Quote:
|
Originally Posted by allisonthegreat
Just some food for thought. There are a few different conspiracy theories out there. Up to including the one where the twin towers were wired.
Still I can't imagine why? Why so much distruction and loss of life? Most of this is coming up probably because of the anniversary but most of it has been on the net for awhile.
I know in Ireland you have your own troubles or had. I even saw an article (I apologize I don't know where), that Irish Catholic citizens in Great Britain are victims of prejudice. The article may have stated just Irish citizens.
Thank you for responding to my post.
It is always nice to meet someone from Ireland as my Aunt and Uncle used to spend summers in the South during the seventies. regards, allison
|
Thank you for being tactful as I do tend to get worked up about conspiracy theories as they are a pet hate of mine. Not that I don't think that there are real conspiracies in the world, just that are mostly mundane (though scary) terrorist plots, political intrigues, shady transactions, and the like thats a fact of human life and people will always have plots or conflicts going on.
Of course there are always exceptions that make the rule also, but by their nature exceptions tend to be, well exceptional.
The difference is in the "big" conspiracies in modern popular culture, which have more to do with film plots and the like than anything remotely real such as alien abductions, crop circles, jews, elvis, I dunno, the second coming, the knights templar, etc etc, you know what I mean. They seem to almost to have become a pseudo religion for some people who have become completely subverted to looking at everything in a mostly irrational and generally credulous matter.
I kinda thought it was just a case of intellectual laziness and pre-millenial tension, but its getting worse as I can see. Also the downside of vague suspicions and conspiracy ideas such as these is that it can create general paranoia and panic in people everywhere, and under such conditions people are liable to do terrible things for percieved threats that are out of all proportion to reality, and then intelligent people with
really threatening ideas such as islamic fundamentalists or other religious extremists, neo nazis, extreme nationalists, unreconstructed stalinsts etc. etc. can use such climates very effectively. Given the current geopolitical climate, that is a serious problem and the real threat.

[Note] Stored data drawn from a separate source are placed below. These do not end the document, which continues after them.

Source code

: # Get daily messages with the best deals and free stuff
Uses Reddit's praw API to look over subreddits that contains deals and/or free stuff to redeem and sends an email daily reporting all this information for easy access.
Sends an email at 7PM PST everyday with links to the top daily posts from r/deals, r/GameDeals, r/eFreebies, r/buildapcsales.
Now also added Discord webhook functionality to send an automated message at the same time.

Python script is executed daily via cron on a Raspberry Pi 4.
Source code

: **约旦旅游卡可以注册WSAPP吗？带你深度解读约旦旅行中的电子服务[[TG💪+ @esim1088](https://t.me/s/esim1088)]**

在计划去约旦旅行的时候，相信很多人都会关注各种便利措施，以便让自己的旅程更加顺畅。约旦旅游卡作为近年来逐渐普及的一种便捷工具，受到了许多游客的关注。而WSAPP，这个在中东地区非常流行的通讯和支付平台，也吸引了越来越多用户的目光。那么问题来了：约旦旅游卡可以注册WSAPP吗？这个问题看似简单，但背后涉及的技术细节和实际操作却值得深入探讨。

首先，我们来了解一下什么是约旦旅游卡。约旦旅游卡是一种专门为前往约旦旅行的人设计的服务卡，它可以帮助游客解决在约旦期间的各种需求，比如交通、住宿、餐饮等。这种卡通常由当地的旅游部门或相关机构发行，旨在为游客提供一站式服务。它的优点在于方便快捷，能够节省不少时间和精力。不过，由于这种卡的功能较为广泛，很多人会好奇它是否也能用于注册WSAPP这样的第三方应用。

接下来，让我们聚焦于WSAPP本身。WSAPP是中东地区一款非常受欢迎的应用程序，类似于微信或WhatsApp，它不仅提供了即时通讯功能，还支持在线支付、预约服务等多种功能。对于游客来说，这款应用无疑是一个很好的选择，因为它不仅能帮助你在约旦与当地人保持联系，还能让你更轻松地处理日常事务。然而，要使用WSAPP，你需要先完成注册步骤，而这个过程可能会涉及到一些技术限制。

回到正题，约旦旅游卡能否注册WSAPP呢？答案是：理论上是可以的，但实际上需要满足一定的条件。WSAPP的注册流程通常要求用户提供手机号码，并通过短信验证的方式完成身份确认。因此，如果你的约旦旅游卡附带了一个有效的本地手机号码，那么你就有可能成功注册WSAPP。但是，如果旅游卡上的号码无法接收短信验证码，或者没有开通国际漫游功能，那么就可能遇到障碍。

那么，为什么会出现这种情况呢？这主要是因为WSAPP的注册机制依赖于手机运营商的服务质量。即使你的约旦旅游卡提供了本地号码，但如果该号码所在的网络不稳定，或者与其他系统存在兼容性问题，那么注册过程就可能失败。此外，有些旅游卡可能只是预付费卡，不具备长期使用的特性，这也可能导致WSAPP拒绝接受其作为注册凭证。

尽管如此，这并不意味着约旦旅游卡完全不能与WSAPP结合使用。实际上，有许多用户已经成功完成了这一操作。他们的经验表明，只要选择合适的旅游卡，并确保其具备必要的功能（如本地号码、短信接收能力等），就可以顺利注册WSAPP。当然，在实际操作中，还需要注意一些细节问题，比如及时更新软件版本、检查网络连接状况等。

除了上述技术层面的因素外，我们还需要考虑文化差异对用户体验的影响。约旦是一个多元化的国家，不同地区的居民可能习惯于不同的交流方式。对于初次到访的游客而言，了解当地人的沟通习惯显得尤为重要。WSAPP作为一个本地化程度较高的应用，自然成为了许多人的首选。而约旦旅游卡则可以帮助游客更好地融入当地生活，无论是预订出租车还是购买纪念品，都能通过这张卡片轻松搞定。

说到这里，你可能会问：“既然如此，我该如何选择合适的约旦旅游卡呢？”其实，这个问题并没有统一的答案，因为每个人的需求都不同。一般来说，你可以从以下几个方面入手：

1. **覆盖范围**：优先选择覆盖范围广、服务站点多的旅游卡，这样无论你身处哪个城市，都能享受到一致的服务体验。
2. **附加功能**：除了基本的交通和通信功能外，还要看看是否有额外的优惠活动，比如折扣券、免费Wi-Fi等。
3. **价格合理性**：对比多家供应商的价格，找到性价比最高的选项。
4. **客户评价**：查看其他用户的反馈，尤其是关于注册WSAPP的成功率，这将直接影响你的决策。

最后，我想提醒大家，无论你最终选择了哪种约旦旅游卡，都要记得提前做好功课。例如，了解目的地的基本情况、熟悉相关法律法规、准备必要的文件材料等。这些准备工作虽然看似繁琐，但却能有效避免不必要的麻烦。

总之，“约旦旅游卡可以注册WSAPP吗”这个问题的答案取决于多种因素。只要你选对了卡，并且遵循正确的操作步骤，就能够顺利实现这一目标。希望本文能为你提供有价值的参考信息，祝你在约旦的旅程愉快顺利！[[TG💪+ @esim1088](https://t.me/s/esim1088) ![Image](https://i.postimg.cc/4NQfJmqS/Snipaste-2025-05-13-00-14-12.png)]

In terms of the Irish thing, political violence is pretty mundane and normal and yes its been a feature of Irish life for a long long time, though it has been confined to the north for most of the 20th century and perhaps is changing finally for the better in the 21st, perhaps. Also I'm sure quite a few Irish people have encountered prejudice in Britain, but then some British people have encountered preudice here, given the history of the two Islands its hardly surprising, though regrettable, and I do actually think that mutually held stereotypes are changing rapidly here and in Britain and have been for a long time. I don't think that was ever percieved in quite the same conspiracy theory way, though of course there have been lots of shady goings on, assasinations, plots, bombs, secret organizations, couter-terroirsm the whole shebang as we might say, but it was something that has always been nothing if not very real and very gritty and not a plot device for some crazy story.